Transcribe the data below verbatim from the line with "在日本留学、工作或旅游的朋友" to the line with "### 一、通过官方网站续费". Include both of those lines.
■ ■ ■ ■ ■
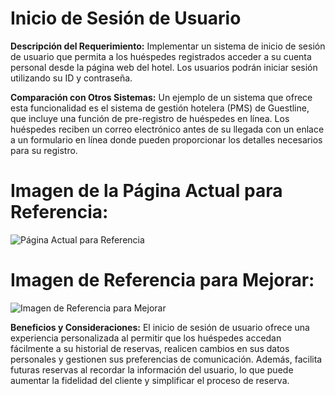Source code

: 
# Inicio de Sesión de Usuario

**Descripción del Requerimiento:**
Implementar un sistema de inicio de sesión de usuario que permita a los huéspedes registrados acceder a su cuenta personal desde la página web del hotel. Los usuarios podrán iniciar sesión utilizando su ID  y contraseña.

**Comparación con Otros Sistemas:**
Un ejemplo de un sistema que ofrece esta funcionalidad es el sistema de gestión hotelera (PMS) de Guestline, que incluye una función de pre-registro de huéspedes en línea. Los huéspedes reciben un correo electrónico antes de su llegada con un enlace a un formulario en línea donde pueden proporcionar los detalles necesarios para su registro.

# Imagen de la Página Actual para Referencia:
![Página Actual para Referencia](![5](https://github.com/SantiagoCabana/B01_Hotel.github.io/assets/164255800/41f4c21c-a6b5-40a8-9182-7e04159ea3ca)
)

# Imagen de Referencia para Mejorar:
![Imagen de Referencia para Mejorar](![6](https://github.com/SantiagoCabana/B01_Hotel.github.io/assets/164255800/668a1978-8792-44e9-9d5f-1367a0d4f263)
)

**Beneficios y Consideraciones:**
El inicio de sesión de usuario ofrece una experiencia personalizada al permitir que los huéspedes accedan fácilmente a su historial de reservas, realicen cambios en sus datos personales y gestionen sus preferencias de comunicación. Además, facilita futuras reservas al recordar la información del usuario, lo que puede aumentar la fidelidad del cliente y simplificar el proceso de reserva.

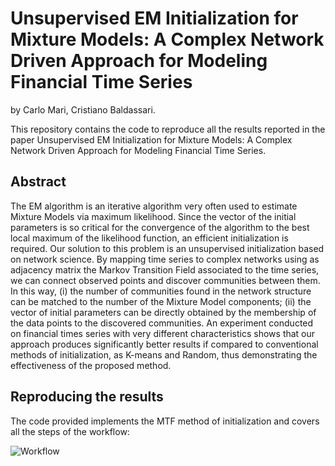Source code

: # Unsupervised EM Initialization for Mixture Models: A Complex Network Driven Approach for Modeling Financial Time Series

by
Carlo Mari,
Cristiano Baldassari.

This repository contains the code to reproduce all the results reported in the paper Unsupervised EM Initialization for Mixture Models: A Complex Network Driven Approach for Modeling Financial Time Series.

## Abstract

The EM algorithm is an iterative algorithm very often used to estimate Mixture Models via maximum likelihood. Since the vector of the initial parameters is so critical for the convergence of the algorithm to the best local maximum of the likelihood function, an efficient initialization is required. Our solution to this problem is an unsupervised initialization based on network science. By mapping time series to complex networks using as adjacency matrix the Markov Transition Field associated to the time series, we can connect observed points and discover communities between them. In this way, (i) the number of communities found in the network structure can be matched to the number of the Mixture Model components; (ii) the vector of initial parameters can be directly obtained by the membership of the data points to the discovered communities. An experiment conducted on financial times series with very different characteristics shows that
our approach produces significantly better results if compared to conventional methods of initialization, as K-means and Random, thus demonstrating the effectiveness of the proposed method.

## Reproducing the results

The code provided implements the MTF method of initialization and covers all the steps of the workflow:

![Workflow](https://your-copied-image-address)
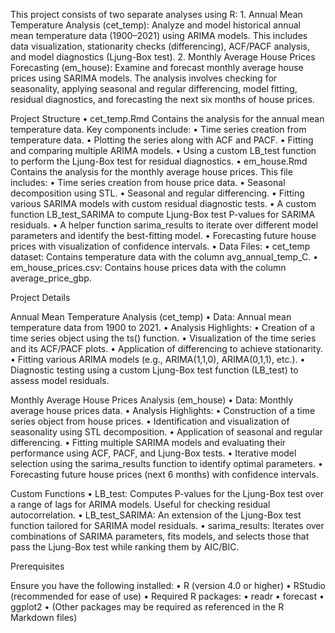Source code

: This project consists of two separate analyses using R:
	1.	Annual Mean Temperature Analysis (cet_temp):
Analyze and model historical annual mean temperature data (1900–2021) using ARIMA models. This includes data visualization, stationarity checks (differencing), ACF/PACF analysis, and model diagnostics (Ljung-Box test).
	2.	Monthly Average House Prices Forecasting (em_house):
Examine and forecast monthly average house prices using SARIMA models. The analysis involves checking for seasonality, applying seasonal and regular differencing, model fitting, residual diagnostics, and forecasting the next six months of house prices.

Project Structure
	•	cet_temp.Rmd
Contains the analysis for the annual mean temperature data. Key components include:
	•	Time series creation from temperature data.
	•	Plotting the series along with ACF and PACF.
	•	Fitting and comparing multiple ARIMA models.
	•	Using a custom LB_test function to perform the Ljung-Box test for residual diagnostics.
	•	em_house.Rmd
Contains the analysis for the monthly average house prices. This file includes:
	•	Time series creation from house price data.
	•	Seasonal decomposition using STL.
	•	Seasonal and regular differencing.
	•	Fitting various SARIMA models with custom residual diagnostic tests.
	•	A custom function LB_test_SARIMA to compute Ljung-Box test P-values for SARIMA residuals.
	•	A helper function sarima_results to iterate over different model parameters and identify the best-fitting model.
	•	Forecasting future house prices with visualization of confidence intervals.
	•	Data Files:
	•	cet_temp dataset: Contains temperature data with the column avg_annual_temp_C.
	•	em_house_prices.csv: Contains house prices data with the column average_price_gbp.



 Project Details

Annual Mean Temperature Analysis (cet_temp)
	•	Data: Annual mean temperature data from 1900 to 2021.
	•	Analysis Highlights:
	•	Creation of a time series object using the ts() function.
	•	Visualization of the time series and its ACF/PACF plots.
	•	Application of differencing to achieve stationarity.
	•	Fitting various ARIMA models (e.g., ARIMA(1,1,0), ARIMA(0,1,1), etc.).
	•	Diagnostic testing using a custom Ljung-Box test function (LB_test) to assess model residuals.

Monthly Average House Prices Analysis (em_house)
	•	Data: Monthly average house prices data.
	•	Analysis Highlights:
	•	Construction of a time series object from house prices.
	•	Identification and visualization of seasonality using STL decomposition.
	•	Application of seasonal and regular differencing.
	•	Fitting multiple SARIMA models and evaluating their performance using ACF, PACF, and Ljung-Box tests.
	•	Iterative model selection using the sarima_results function to identify optimal parameters.
	•	Forecasting future house prices (next 6 months) with confidence intervals.

 Custom Functions
	•	LB_test:
    Computes P-values for the Ljung-Box test over a range of lags for ARIMA models. Useful for checking residual autocorrelation.
	•	LB_test_SARIMA:
    An extension of the Ljung-Box test function tailored for SARIMA model residuals.
	•	sarima_results:
    Iterates over combinations of SARIMA parameters, fits models, and selects those that pass the Ljung-Box test while ranking them by AIC/BIC.


Prerequisites

Ensure you have the following installed:
	•	R (version 4.0 or higher)
	•	RStudio (recommended for ease of use)
	•	Required R packages:
	•	readr
	•	forecast
	•	ggplot2
	•	(Other packages may be required as referenced in the R Markdown files)
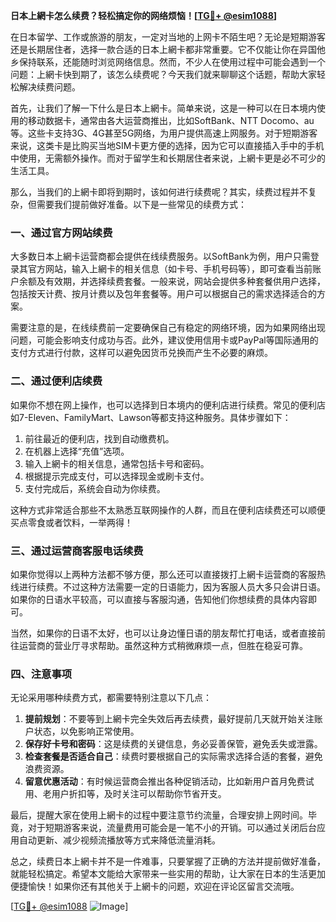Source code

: **日本上網卡怎么续费？轻松搞定你的网络烦恼！[[TG💪+ @esim1088](https://t.me/s/esim1088)]**

在日本留学、工作或旅游的朋友，一定对当地的上网卡不陌生吧？无论是短期游客还是长期居住者，选择一款合适的日本上網卡都非常重要。它不仅能让你在异国他乡保持联系，还能随时浏览网络信息。然而，不少人在使用过程中可能会遇到一个问题：上網卡快到期了，该怎么续费呢？今天我们就来聊聊这个话题，帮助大家轻松解决续费问题。

首先，让我们了解一下什么是日本上網卡。简单来说，这是一种可以在日本境内使用的移动数据卡，通常由各大运营商推出，比如SoftBank、NTT Docomo、au等。这些卡支持3G、4G甚至5G网络，为用户提供高速上网服务。对于短期游客来说，这类卡是比购买当地SIM卡更方便的选择，因为它可以直接插入手中的手机中使用，无需额外操作。而对于留学生和长期居住者来说，上網卡更是必不可少的生活工具。

那么，当我们的上網卡即将到期时，该如何进行续费呢？其实，续费过程并不复杂，但需要我们提前做好准备。以下是一些常见的续费方式：

### 一、通过官方网站续费

大多数日本上網卡运营商都会提供在线续费服务。以SoftBank为例，用户只需登录其官方网站，输入上網卡的相关信息（如卡号、手机号码等），即可查看当前账户余额及有效期，并选择续费套餐。一般来说，网站会提供多种套餐供用户选择，包括按天计费、按月计费以及包年套餐等。用户可以根据自己的需求选择适合的方案。

需要注意的是，在线续费前一定要确保自己有稳定的网络环境，因为如果网络出现问题，可能会影响支付成功与否。此外，建议使用信用卡或PayPal等国际通用的支付方式进行付款，这样可以避免因货币兑换而产生不必要的麻烦。

### 二、通过便利店续费

如果你不想在网上操作，也可以选择到日本境内的便利店进行续费。常见的便利店如7-Eleven、FamilyMart、Lawson等都支持这种服务。具体步骤如下：

1. 前往最近的便利店，找到自动缴费机。
2. 在机器上选择“充值”选项。
3. 输入上網卡的相关信息，通常包括卡号和密码。
4. 根据提示完成支付，可以选择现金或刷卡支付。
5. 支付完成后，系统会自动为你续费。

这种方式非常适合那些不太熟悉互联网操作的人群，而且在便利店续费还可以顺便买点零食或者饮料，一举两得！

### 三、通过运营商客服电话续费

如果你觉得以上两种方法都不够方便，那么还可以直接拨打上網卡运营商的客服热线进行续费。不过这种方法需要一定的日语能力，因为客服人员大多只会讲日语。如果你的日语水平较高，可以直接与客服沟通，告知他们你想续费的具体内容即可。

当然，如果你的日语不太好，也可以让身边懂日语的朋友帮忙打电话，或者直接前往运营商的营业厅寻求帮助。虽然这种方式稍微麻烦一点，但胜在稳妥可靠。

### 四、注意事项

无论采用哪种续费方式，都需要特别注意以下几点：

1. **提前规划**：不要等到上網卡完全失效后再去续费，最好提前几天就开始关注账户状态，以免影响正常使用。
2. **保存好卡号和密码**：这是续费的关键信息，务必妥善保管，避免丢失或泄露。
3. **检查套餐是否适合自己**：续费时要根据自己的实际需求选择合适的套餐，避免浪费资源。
4. **留意优惠活动**：有时候运营商会推出各种促销活动，比如新用户首月免费试用、老用户折扣等，及时关注可以帮助你节省开支。

最后，提醒大家在使用上網卡的过程中要注意节约流量，合理安排上网时间。毕竟，对于短期游客来说，流量费用可能会是一笔不小的开销。可以通过关闭后台应用自动更新、减少视频流播放等方式来降低流量消耗。

总之，续费日本上網卡并不是一件难事，只要掌握了正确的方法并提前做好准备，就能轻松搞定。希望本文能给大家带来一些实用的帮助，让大家在日本的生活更加便捷愉快！如果你还有其他关于上網卡的问题，欢迎在评论区留言交流哦。

[[TG💪+ @esim1088](https://t.me/s/esim1088) ![Image](https://i.postimg.cc/4NQfJmqS/Snipaste-2025-05-13-00-14-12.png)]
■ ■ ■ ■ ■
### SOLUTION TO THIS TASK
在日本留学、工作或旅游的朋友，一定对当地的上网卡不陌生吧？无论是短期游客还是长期居住者，选择一款合适的日本上網卡都非常重要。它不仅能让你在异国他乡保持联系，还能随时浏览网络信息。然而，不少人在使用过程中可能会遇到一个问题：上網卡快到期了，该怎么续费呢？今天我们就来聊聊这个话题，帮助大家轻松解决续费问题。

首先，让我们了解一下什么是日本上網卡。简单来说，这是一种可以在日本境内使用的移动数据卡，通常由各大运营商推出，比如SoftBank、NTT Docomo、au等。这些卡支持3G、4G甚至5G网络，为用户提供高速上网服务。对于短期游客来说，这类卡是比购买当地SIM卡更方便的选择，因为它可以直接插入手中的手机中使用，无需额外操作。而对于留学生和长期居住者来说，上網卡更是必不可少的生活工具。

那么，当我们的上網卡即将到期时，该如何进行续费呢？其实，续费过程并不复杂，但需要我们提前做好准备。以下是一些常见的续费方式：

### 一、通过官方网站续费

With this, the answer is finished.